-- AVAILABLE DATA follows --

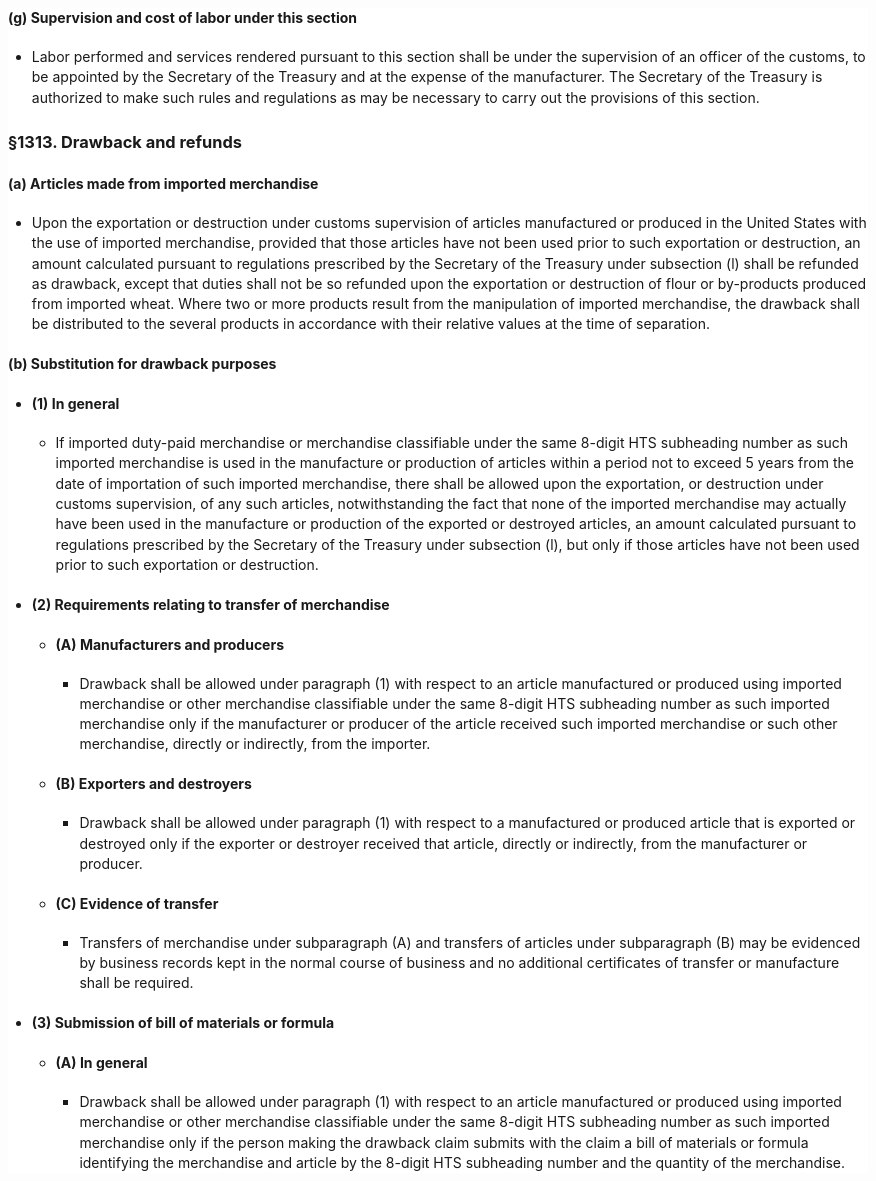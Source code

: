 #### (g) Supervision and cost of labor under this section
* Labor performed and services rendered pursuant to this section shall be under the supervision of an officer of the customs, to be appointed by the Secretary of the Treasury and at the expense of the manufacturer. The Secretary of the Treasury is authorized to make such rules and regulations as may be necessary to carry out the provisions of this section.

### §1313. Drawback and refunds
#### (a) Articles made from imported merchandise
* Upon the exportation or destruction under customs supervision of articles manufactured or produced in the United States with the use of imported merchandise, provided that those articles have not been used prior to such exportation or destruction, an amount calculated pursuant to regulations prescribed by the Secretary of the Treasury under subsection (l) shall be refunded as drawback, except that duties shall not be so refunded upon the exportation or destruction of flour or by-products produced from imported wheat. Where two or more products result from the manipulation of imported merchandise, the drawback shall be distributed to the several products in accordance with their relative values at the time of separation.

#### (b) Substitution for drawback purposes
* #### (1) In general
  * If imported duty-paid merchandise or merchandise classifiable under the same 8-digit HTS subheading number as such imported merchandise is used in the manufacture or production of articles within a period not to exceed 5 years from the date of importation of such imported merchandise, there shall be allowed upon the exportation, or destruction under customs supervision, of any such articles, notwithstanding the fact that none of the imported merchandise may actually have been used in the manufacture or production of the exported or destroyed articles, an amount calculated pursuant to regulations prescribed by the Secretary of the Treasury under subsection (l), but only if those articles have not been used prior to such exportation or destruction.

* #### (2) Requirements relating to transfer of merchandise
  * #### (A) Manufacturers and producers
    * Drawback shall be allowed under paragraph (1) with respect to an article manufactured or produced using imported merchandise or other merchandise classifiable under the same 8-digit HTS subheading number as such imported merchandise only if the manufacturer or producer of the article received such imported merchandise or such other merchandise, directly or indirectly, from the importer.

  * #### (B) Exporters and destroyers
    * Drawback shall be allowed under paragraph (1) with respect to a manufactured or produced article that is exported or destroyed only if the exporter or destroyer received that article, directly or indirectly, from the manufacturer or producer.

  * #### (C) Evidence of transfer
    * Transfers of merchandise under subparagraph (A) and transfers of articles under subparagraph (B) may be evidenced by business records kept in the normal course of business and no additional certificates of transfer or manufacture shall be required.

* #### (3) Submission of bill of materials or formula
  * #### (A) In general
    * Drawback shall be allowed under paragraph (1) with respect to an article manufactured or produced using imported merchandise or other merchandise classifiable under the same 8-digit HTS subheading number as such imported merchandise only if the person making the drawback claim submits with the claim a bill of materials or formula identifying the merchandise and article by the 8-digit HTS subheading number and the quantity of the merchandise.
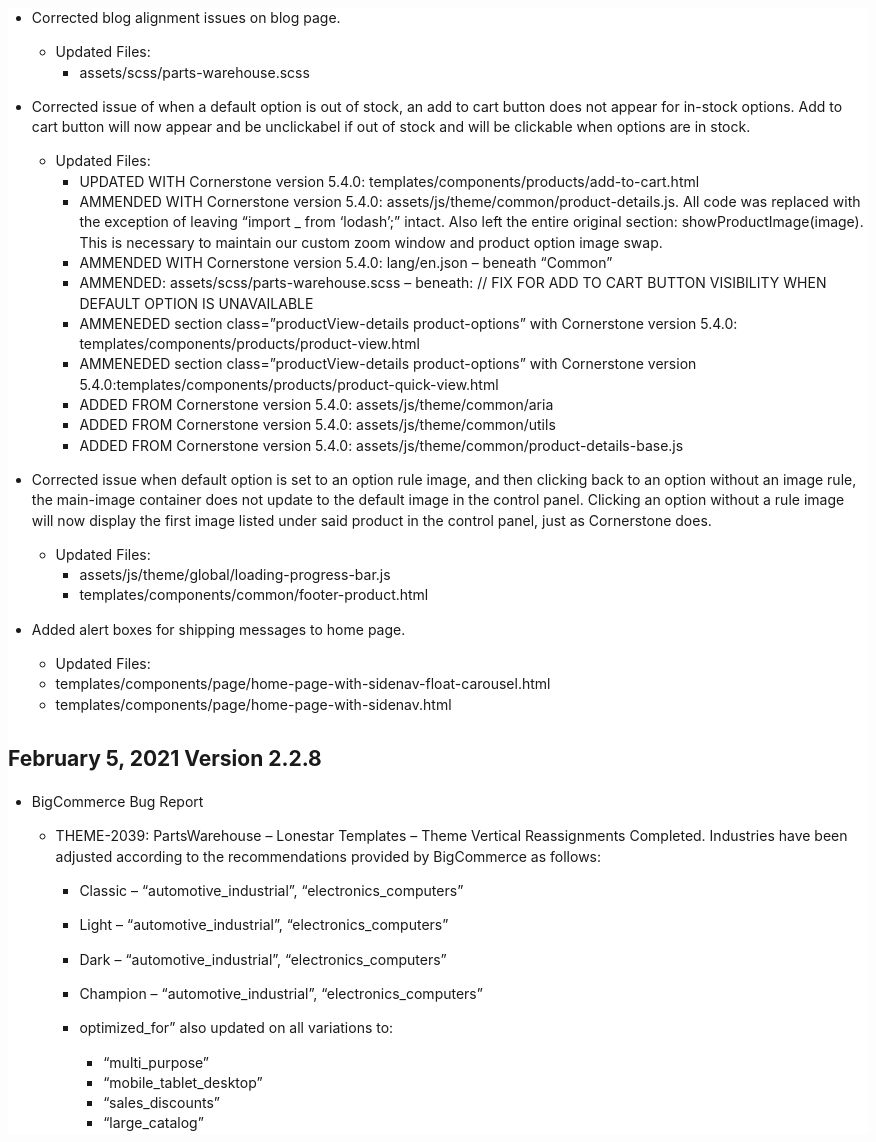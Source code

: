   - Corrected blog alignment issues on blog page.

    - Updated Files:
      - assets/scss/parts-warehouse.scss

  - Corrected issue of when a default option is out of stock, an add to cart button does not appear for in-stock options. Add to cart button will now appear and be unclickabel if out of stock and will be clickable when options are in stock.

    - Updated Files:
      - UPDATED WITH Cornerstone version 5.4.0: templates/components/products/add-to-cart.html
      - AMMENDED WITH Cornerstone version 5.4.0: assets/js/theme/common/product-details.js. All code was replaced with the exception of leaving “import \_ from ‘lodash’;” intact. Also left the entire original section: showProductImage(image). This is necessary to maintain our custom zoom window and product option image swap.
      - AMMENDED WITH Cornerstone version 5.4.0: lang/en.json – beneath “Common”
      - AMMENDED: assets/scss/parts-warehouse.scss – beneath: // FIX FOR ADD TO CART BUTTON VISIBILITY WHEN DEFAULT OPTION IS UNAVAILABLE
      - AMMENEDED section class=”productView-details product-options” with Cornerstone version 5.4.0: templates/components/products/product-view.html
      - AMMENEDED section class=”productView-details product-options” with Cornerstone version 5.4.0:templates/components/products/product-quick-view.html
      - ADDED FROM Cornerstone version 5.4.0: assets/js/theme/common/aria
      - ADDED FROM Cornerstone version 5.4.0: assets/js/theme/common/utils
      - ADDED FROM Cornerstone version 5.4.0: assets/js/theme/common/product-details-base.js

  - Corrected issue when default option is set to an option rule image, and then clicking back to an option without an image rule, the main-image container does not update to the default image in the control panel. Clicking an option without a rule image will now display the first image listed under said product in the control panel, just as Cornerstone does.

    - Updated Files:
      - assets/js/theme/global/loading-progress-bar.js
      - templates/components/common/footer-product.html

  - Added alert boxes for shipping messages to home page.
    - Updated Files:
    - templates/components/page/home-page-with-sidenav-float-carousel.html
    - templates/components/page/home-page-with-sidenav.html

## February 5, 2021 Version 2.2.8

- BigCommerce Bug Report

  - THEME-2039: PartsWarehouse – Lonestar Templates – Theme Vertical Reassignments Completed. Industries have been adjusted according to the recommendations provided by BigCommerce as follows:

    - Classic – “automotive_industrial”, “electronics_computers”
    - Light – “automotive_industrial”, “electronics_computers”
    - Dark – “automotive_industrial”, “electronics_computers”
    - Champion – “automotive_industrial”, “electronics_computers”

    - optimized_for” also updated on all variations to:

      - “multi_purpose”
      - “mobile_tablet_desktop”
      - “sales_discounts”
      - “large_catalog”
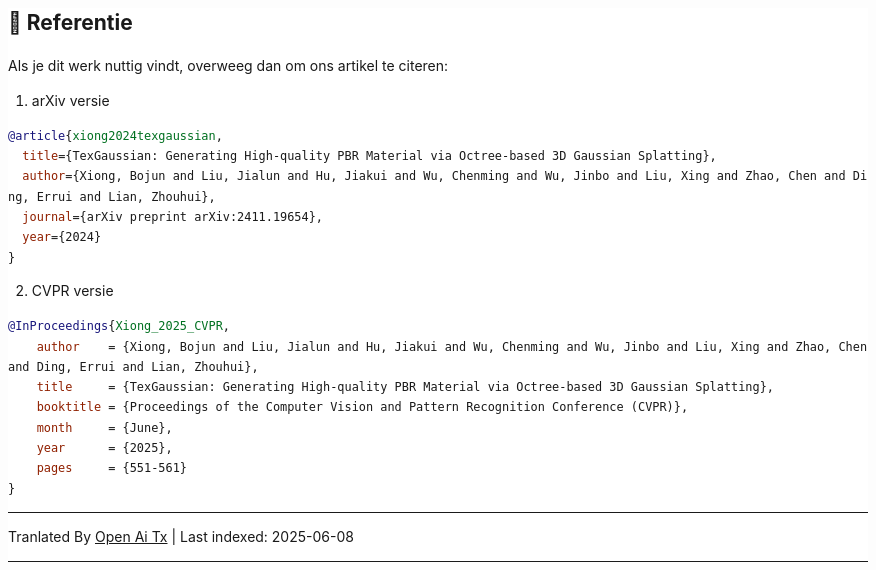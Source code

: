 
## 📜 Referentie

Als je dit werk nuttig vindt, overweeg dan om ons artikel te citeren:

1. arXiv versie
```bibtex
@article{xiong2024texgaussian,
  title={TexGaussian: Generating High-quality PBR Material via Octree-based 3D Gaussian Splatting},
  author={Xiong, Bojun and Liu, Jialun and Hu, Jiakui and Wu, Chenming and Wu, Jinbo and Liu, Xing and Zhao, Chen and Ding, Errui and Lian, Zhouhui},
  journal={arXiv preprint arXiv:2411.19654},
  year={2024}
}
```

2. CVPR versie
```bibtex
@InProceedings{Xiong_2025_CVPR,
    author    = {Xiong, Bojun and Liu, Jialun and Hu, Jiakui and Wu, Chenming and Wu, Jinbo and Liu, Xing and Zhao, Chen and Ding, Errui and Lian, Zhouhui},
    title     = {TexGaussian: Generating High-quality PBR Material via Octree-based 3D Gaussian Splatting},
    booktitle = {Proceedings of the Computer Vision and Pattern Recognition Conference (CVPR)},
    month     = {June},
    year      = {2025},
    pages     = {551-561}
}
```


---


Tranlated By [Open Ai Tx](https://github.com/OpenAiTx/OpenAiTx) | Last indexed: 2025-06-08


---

-- AVAILABLE DATA concluded --
-- AVAILABLE DATA follows --

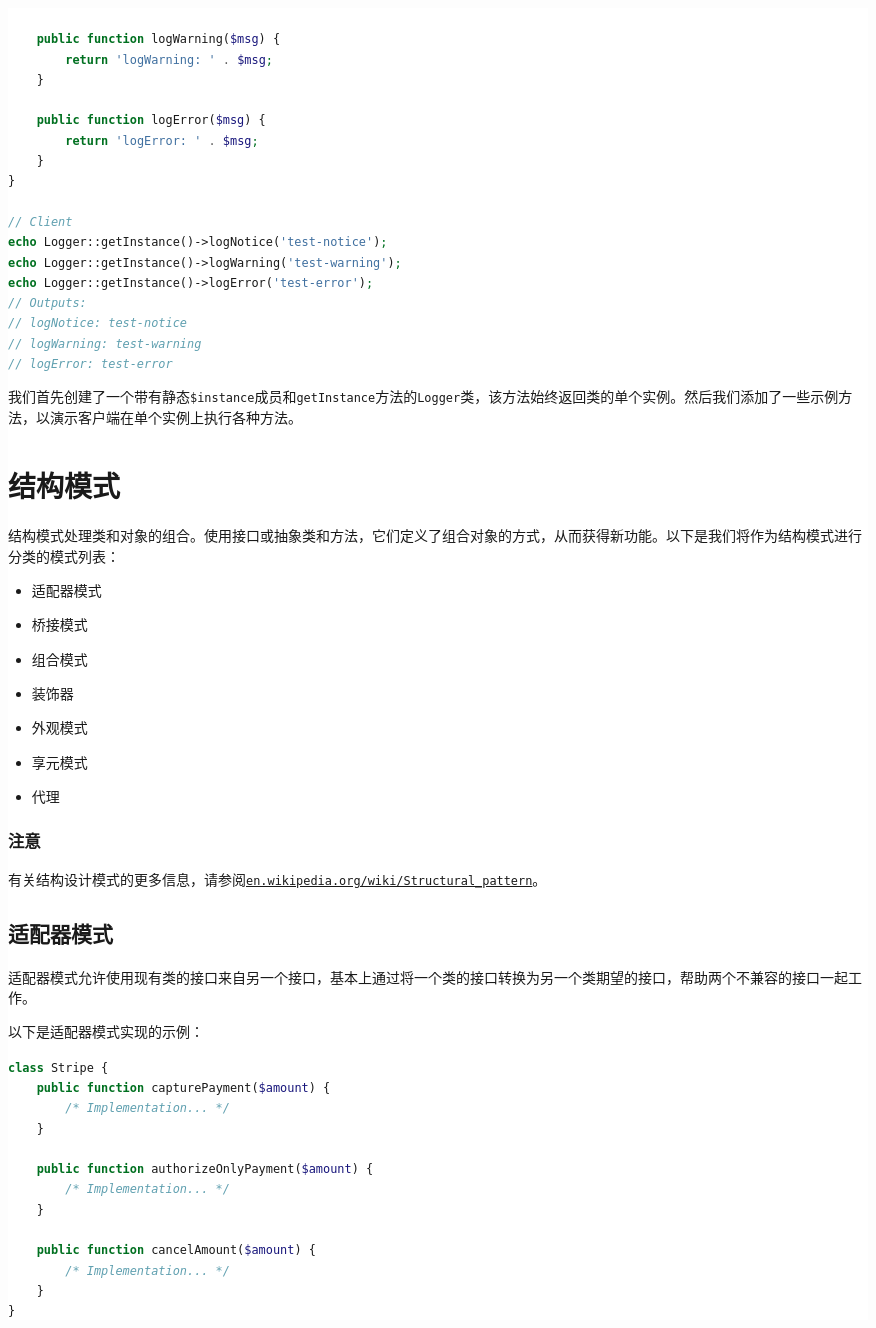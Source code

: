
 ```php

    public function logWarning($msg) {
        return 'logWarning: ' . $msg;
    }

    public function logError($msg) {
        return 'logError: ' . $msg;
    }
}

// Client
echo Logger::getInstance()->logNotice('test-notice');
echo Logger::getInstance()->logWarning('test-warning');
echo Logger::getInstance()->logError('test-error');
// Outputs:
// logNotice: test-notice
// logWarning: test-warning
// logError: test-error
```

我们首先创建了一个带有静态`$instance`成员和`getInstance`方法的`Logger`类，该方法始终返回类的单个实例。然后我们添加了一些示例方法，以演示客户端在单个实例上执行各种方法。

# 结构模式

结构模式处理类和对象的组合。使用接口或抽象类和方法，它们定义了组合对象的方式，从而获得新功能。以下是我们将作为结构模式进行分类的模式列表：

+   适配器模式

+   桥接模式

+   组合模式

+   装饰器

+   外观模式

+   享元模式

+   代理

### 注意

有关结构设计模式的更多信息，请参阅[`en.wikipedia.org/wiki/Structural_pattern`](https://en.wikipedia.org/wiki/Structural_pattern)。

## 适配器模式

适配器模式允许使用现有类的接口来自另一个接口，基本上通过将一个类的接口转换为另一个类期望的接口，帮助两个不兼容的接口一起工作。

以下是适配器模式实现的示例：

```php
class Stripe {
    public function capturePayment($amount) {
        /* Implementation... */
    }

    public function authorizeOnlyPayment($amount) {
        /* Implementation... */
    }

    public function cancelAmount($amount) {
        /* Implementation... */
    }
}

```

-- AVAILABLE DATA concluded --

WORK REQUIRED: Show every line of the listing that includes the word "image".

EXERCISE OUTPUT:
      - AMMENDED WITH Cornerstone version 5.4.0: assets/js/theme/common/product-details.js. All code was replaced with the exception of leaving “import \_ from ‘lodash’;” intact. Also left the entire original section: showProductImage(image). This is necessary to maintain our custom zoom window and product option image swap.
  - Corrected issue when default option is set to an option rule image, and then clicking back to an option without an image rule, the main-image container does not update to the default image in the control panel. Clicking an option without a rule image will now display the first image listed under said product in the control panel, just as Cornerstone does.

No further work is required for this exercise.